Well, if you read the previous chapters, you know what is wrong with this picture. This light not only passes through an ionized hydrogen atom every meter or so for 100+ light years, its very existence is passed from one atom to the next in the form of distortions in the electron’s orbitals. Every interaction gives a chance that something will shift inside the atom, either taking or adding a bit of energy to the passing light. This does not have to be a large-energy exchange like shifting electrons between orbitals. It can be any sort of energy process, vibrations and rotations for more complex molecules, but certainly down to translational kinetic energy of the atom. These can be quite tiny energy changes compared to the energy of the photon passing through.
Now space is cold and stars are hot. We’re talking 4 degrees above absolute zero vs. ten thousand degrees. All things being equal, a passing photon should be just as likely to add energy as to sap it off as it passes through an atom. But things are not equal. At that cold temperature, the lower energy states are more highly populated than the higher ones, so losing energy to the atom is going to be the overall average result. Another way to think of it, interacting systems are going to tend to equilibrate temperature, meaning the energy the star is losing is going to be warming up space, and the photons are going to get weaker, less energetic.

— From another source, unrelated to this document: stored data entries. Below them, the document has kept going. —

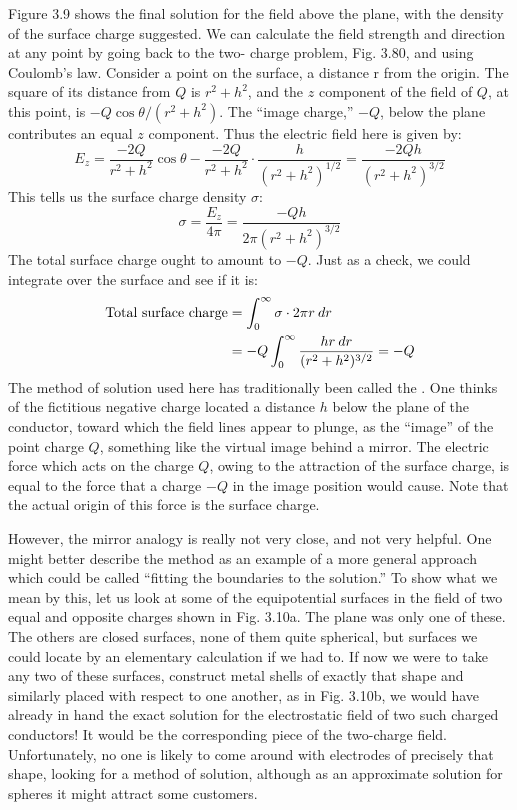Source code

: Figure 3.9 shows the final solution for the field above the plane,
with the density of the surface charge suggested. We can calculate
the field strength and direction at any point by going back to the two-
charge problem, Fig. 3.80, and using Coulomb's law. Consider a
point on the surface, a distance r from the origin. The square of its
distance from $Q$ is $r^2 + h^2$, and the $z$ component of the field of $Q$,
at this point, is $-Q \cos \theta/(r^2 + h^2)$. The ``image charge,'' $-Q$,
below the plane contributes an equal $z$ component. Thus the electric
field here is given by:
\begin{equation}
  E_z = \frac{-2Q}{r^2+h^2}\cos\theta - \frac{-2Q}{r^2+h^2}\cdot\frac{h}{(r^2+h^2)^{1/2}}
       = \frac{-2Qh}{(r^2+h^2)^{3/2}}
\end{equation}
This tells us the surface charge density $\sigma$:
\begin{equation}
  \sigma = \frac{E_z}{4\pi}  = \frac{-Qh}{2\pi(r^2+h^2)^{3/2}}
\end{equation}
The total surface charge ought to amount to $-Q$. Just as a check,
we could integrate over the surface and see if it is:
\begin{align}
\begin{split}
  \text{Total surface charge} &= \int_0^\infty \sigma\cdot2\pi r\:d r \\
           &= -Q \int_0^\infty \frac{hr\:d r}{(r^2+h^2)^{3/2}} = -Q
\end{split}
\end{align}
The method of solution used here has traditionally been called
the . One thinks of the fictitious negative charge
located a distance $h$ below the plane of the conductor, toward which
the field lines appear to plunge, as the ``image'' of the point charge $Q$,
something like the virtual image behind a mirror. The electric force
which acts on the charge $Q$, owing to the attraction of the surface
charge, is equal to the force that a charge $-Q$ in the image position
would cause. Note that the actual origin of this force is the surface
charge.

However, the mirror analogy is really not very close, and not very
helpful. One might better describe the method as an example of a
more general approach which could be called ``fitting the boundaries
to the solution.'' To show what we mean by this, let us look at some
of the equipotential surfaces in the field of two equal and opposite
charges shown in Fig. 3.10a. The plane was only one of these. The
others are closed surfaces, none of them quite spherical, but surfaces
we could locate by an elementary calculation if we had to. If now
we were to take any two of these surfaces, construct metal shells of
exactly that shape and similarly placed with respect to one another,
as in Fig. 3.10b, we would have already in hand the exact solution
for the electrostatic field of two such charged conductors! It would
be the corresponding piece of the two-charge field. Unfortunately,
no one is likely to come around with electrodes of precisely that
shape, looking for a method of solution, although as an approximate
solution for spheres it might attract some customers.

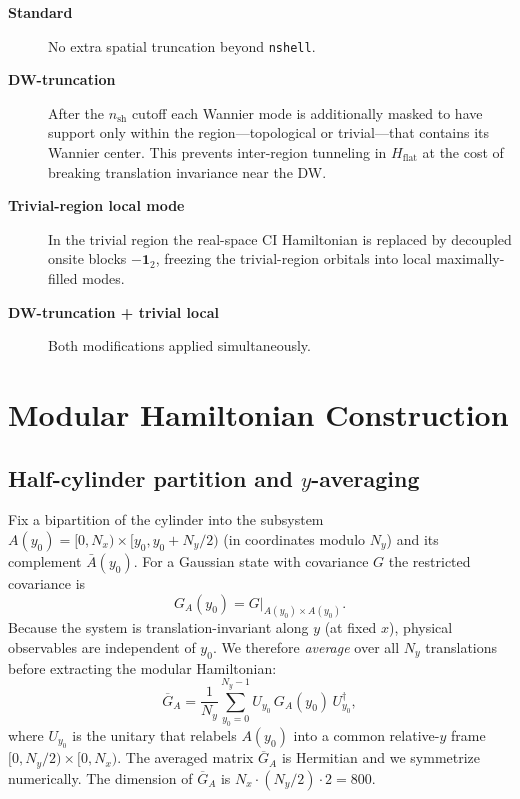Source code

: \documentclass[aps,prb,twocolumn,superscriptaddress,floatfix]{revtex4-2}
\newcommand{\Nx}{N_x}
\newcommand{\Ny}{N_y}
\newcommand{\Hflat}{H_{\mathrm{flat}}}
\begin{document}
\begin{description}
  \item[\textbf{Standard}] No extra spatial truncation beyond \texttt{nshell}.
  \item[\textbf{DW-truncation}]  After the $n_\mathrm{sh}$ cutoff each
    Wannier mode is additionally masked to have support only within the
    region—topological or trivial—that contains its Wannier center.  This
    prevents inter-region tunneling in $\Hflat$ at the cost of breaking
    translation invariance near the DW.
  \item[\textbf{Trivial-region local mode}]  In the trivial region the
    real-space CI Hamiltonian is replaced by decoupled onsite blocks $-\mathbf{1}_2$,
    freezing the trivial-region orbitals into local maximally-filled modes.
  \item[\textbf{DW-truncation + trivial local}]  Both modifications applied
    simultaneously.
\end{description}

\section{Modular Hamiltonian Construction}
\label{sec:modular}

\subsection{Half-cylinder partition and $y$-averaging}

Fix a bipartition of the cylinder into the subsystem
$A(y_0) = [0, \Nx) \times [y_0, y_0 + \Ny/2)$ (in coordinates modulo $\Ny$)
and its complement $\bar{A}(y_0)$.  For a Gaussian state with covariance $G$
the restricted covariance is
\begin{equation}
  G_A(y_0) = G\big|_{A(y_0) \times A(y_0)}.
\end{equation}
Because the system is translation-invariant along $y$ (at fixed $x$),
physical observables are independent of $y_0$.  We therefore
\emph{average} over all $\Ny$ translations before extracting the modular
Hamiltonian:
\begin{equation}
  \overline{G}_A = \frac{1}{\Ny} \sum_{y_0=0}^{\Ny-1}
      U_{y_0}\, G_A(y_0)\, U_{y_0}^\dagger,
  \label{eq:Gavg}
\end{equation}
where $U_{y_0}$ is the unitary that relabels $A(y_0)$ into a common relative-$y$
frame $[0,\Ny/2) \times [0,\Nx)$.  The averaged matrix $\overline{G}_A$ is
Hermitian and we symmetrize numerically.  The dimension of $\overline{G}_A$ is
$\Nx \cdot (\Ny/2) \cdot 2 = 800$.
\end{document}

Bingo, there you have it. Photons traveling over hundreds of light years should be losing energy as they go. The Red Shift can be explained by simple reference to quantum mechanics. We can forget about the Doppler shift; we don’t need to make the huge paranoid leap of saying the universe is rushing away from us. The expanding universe theory is just a fantasy, and all that campfire stuff about the Big Bang… well, you get my point.
Point of interest, for a large number of light fly-by events, we’ll say “N”, with a skewed probability of going up or down the energy scale, the resulting distribution would look like a skewed bell curve. The average shifted proportionally to N, while the spread should be increasing proportional to the square root of N. That’s the way the appropriate statistics work (Poisson distribution, like counting radiation events). In this case, N is a very, very large number, so square root of N is much smaller than N itself. This means the spread of red-shifted light should be small compared to the red shift, but real and measurable. In fact the spectrum of red-shifted stars really do have fatter lines. Somebody needs to run the numbers about actual density of atoms in deep space, the probability of energy transfer of all different kinds, and use this fattening to determine exactly which process is dominating the energy-drain effect. I have no doubt it’s real.
There is another point that gets talked about, but not enough. The number of stars inside a given spherical volume goes up as the cube of the radius, while the surface of that sphere only goes up as the square. As R gets bigger, the fraction of the sky that is blotted out by a star should diverge. In other words, pick any direction and you’ll eventually run into a star. The night sky should be a solid shining surface with thousand-degree thermal radiation coming off of it, but it is not. Theoreticians really stretch to explain this one with extreme expanded universe theories and dark matter and such. The answer is simple – the energy is being absorbed by the depths of space before it gets here, so we see a dark night sky.
Bottom line, the Hubble Red Shift is not a Doppler effect, and the universe is not expanding.